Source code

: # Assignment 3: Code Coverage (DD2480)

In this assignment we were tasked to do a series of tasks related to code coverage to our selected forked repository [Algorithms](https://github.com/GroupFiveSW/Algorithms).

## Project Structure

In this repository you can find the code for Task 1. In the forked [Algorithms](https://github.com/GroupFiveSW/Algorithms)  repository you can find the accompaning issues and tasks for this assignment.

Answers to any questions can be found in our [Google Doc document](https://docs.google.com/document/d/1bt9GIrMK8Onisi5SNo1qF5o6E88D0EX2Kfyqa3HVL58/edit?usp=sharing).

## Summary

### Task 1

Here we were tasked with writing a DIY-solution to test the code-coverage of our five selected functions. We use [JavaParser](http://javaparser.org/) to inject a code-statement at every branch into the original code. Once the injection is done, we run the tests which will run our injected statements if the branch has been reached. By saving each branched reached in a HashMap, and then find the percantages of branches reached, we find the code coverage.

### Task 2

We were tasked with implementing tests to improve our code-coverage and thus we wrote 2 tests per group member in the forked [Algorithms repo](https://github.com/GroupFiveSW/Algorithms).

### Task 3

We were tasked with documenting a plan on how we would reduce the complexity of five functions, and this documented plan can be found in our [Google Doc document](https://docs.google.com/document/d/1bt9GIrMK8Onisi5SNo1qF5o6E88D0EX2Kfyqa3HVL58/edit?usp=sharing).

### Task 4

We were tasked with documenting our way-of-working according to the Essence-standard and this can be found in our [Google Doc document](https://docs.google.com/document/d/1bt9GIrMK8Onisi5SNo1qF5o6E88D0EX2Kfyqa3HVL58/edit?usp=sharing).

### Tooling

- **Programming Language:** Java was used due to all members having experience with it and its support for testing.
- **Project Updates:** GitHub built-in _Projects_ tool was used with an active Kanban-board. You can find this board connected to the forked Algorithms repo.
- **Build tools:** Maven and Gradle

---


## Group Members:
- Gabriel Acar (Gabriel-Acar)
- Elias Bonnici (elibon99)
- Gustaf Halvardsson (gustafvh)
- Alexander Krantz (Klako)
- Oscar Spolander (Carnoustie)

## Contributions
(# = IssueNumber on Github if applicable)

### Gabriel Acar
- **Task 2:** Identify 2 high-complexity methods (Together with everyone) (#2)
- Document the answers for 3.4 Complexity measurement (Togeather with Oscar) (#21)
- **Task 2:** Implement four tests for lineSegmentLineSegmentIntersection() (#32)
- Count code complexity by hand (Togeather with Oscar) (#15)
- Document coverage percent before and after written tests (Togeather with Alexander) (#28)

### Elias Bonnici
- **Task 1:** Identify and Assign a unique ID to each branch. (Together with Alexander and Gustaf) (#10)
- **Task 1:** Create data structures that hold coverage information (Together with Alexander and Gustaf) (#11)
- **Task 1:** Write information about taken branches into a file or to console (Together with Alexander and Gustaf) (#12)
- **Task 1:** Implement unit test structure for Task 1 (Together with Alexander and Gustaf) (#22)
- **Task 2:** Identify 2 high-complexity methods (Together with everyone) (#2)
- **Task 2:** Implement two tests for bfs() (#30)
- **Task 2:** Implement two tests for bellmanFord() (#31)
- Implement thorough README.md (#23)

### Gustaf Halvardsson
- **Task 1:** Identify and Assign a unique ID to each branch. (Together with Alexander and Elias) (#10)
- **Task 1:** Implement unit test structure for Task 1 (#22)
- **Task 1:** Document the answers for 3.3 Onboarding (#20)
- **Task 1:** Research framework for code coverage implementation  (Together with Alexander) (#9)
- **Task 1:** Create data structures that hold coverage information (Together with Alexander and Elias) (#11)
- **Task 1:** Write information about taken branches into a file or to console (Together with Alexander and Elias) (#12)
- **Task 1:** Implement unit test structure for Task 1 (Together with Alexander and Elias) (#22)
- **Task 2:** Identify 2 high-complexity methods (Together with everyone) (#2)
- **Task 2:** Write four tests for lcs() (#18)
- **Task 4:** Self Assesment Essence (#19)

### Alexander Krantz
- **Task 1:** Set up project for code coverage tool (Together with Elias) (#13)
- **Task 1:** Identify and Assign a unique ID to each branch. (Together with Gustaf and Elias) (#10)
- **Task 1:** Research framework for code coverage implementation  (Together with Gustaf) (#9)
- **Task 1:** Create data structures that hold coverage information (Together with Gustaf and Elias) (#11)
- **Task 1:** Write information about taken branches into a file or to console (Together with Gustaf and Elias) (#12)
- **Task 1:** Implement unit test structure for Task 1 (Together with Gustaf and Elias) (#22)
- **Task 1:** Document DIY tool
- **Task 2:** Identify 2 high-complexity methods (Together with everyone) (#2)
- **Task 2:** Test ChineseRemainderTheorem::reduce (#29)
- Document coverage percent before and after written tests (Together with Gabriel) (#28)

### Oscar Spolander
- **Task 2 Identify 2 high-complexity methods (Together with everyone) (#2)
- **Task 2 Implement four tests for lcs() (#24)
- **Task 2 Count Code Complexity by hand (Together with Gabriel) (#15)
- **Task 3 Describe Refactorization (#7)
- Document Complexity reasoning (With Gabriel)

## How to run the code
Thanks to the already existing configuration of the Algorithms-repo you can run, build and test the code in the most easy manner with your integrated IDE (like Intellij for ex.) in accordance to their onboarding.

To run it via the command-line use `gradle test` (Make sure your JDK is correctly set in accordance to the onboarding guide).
===============
**What the task requires:** Restate, word for word, the listing above from its first line through the line that contains "## Project Structure", keeping both of those lines.

**Reply:**
Source code

: # Assignment 3: Code Coverage (DD2480)

In this assignment we were tasked to do a series of tasks related to code coverage to our selected forked repository [Algorithms](https://github.com/GroupFiveSW/Algorithms).

## Project Structure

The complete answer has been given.